● TASK DETAILS
Write the lines out again, from the top of the material to the line containing "- ✅ **Type Safety**: Maior segurança de tipos", pictures excluded.

[STUDY MATERIAL — start]

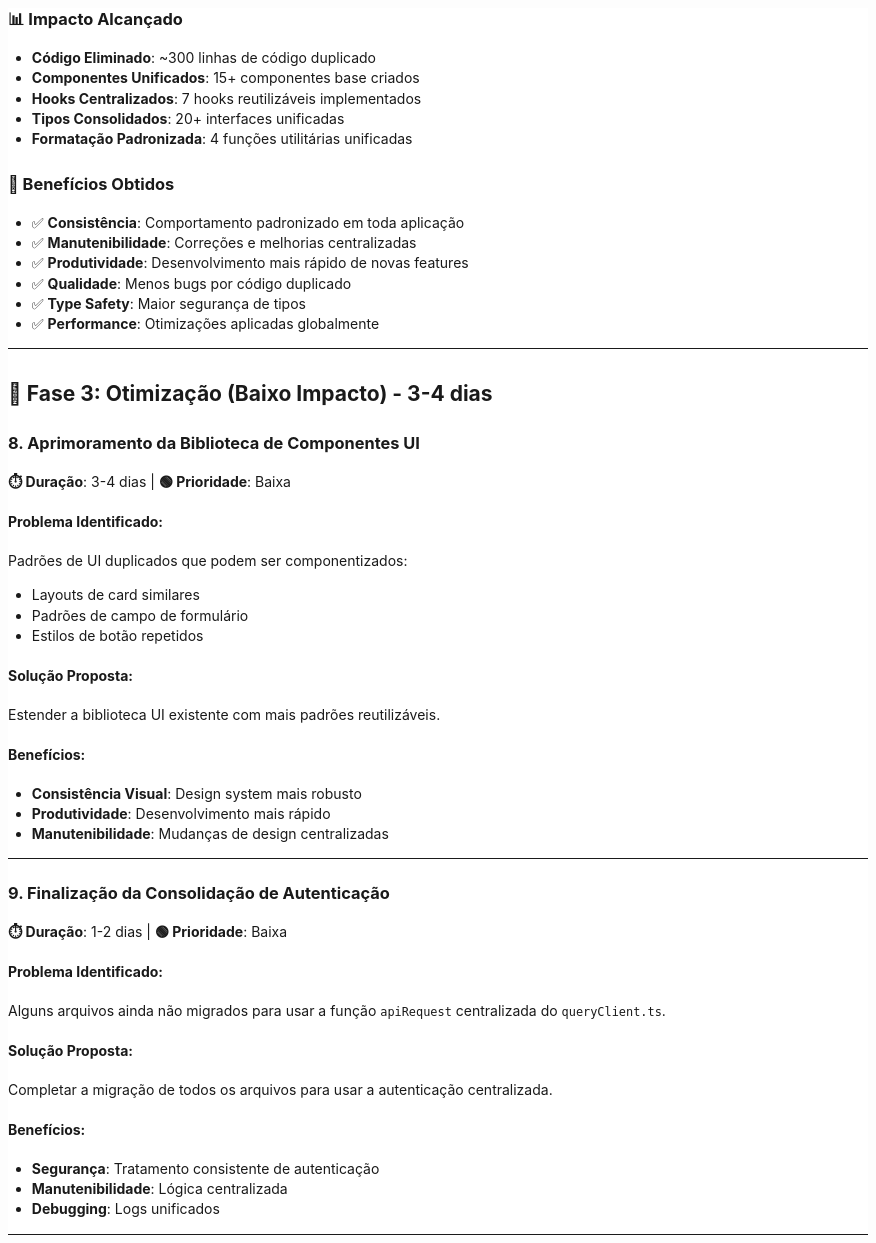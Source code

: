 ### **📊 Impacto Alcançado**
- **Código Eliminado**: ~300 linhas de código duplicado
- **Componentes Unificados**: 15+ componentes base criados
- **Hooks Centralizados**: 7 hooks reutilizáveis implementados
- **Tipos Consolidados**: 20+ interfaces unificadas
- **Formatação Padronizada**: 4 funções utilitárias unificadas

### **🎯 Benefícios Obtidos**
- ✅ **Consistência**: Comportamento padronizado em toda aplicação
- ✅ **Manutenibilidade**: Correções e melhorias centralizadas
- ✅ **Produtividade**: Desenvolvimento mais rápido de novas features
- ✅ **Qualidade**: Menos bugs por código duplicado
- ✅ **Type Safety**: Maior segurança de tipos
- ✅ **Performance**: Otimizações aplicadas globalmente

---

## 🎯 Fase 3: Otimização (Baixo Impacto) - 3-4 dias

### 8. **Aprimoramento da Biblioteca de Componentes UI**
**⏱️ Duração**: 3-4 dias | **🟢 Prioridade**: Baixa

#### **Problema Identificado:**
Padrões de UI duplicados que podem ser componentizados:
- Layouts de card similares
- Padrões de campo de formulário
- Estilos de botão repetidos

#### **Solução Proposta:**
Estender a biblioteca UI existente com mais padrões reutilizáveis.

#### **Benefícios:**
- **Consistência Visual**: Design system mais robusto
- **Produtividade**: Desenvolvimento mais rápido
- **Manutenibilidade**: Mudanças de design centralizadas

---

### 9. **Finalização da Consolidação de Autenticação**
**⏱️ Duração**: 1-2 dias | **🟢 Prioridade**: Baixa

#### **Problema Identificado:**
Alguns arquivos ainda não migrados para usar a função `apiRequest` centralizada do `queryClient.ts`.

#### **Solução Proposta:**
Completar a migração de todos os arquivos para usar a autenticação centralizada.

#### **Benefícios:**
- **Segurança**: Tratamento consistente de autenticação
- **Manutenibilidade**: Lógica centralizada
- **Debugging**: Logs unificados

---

[STUDY MATERIAL — finish]

● REPLY TO THE TASK
Source code

: ### **📊 Impacto Alcançado**
- **Código Eliminado**: ~300 linhas de código duplicado
- **Componentes Unificados**: 15+ componentes base criados
- **Hooks Centralizados**: 7 hooks reutilizáveis implementados
- **Tipos Consolidados**: 20+ interfaces unificadas
- **Formatação Padronizada**: 4 funções utilitárias unificadas

### **🎯 Benefícios Obtidos**
- ✅ **Consistência**: Comportamento padronizado em toda aplicação
- ✅ **Manutenibilidade**: Correções e melhorias centralizadas
- ✅ **Produtividade**: Desenvolvimento mais rápido de novas features
- ✅ **Qualidade**: Menos bugs por código duplicado
- ✅ **Type Safety**: Maior segurança de tipos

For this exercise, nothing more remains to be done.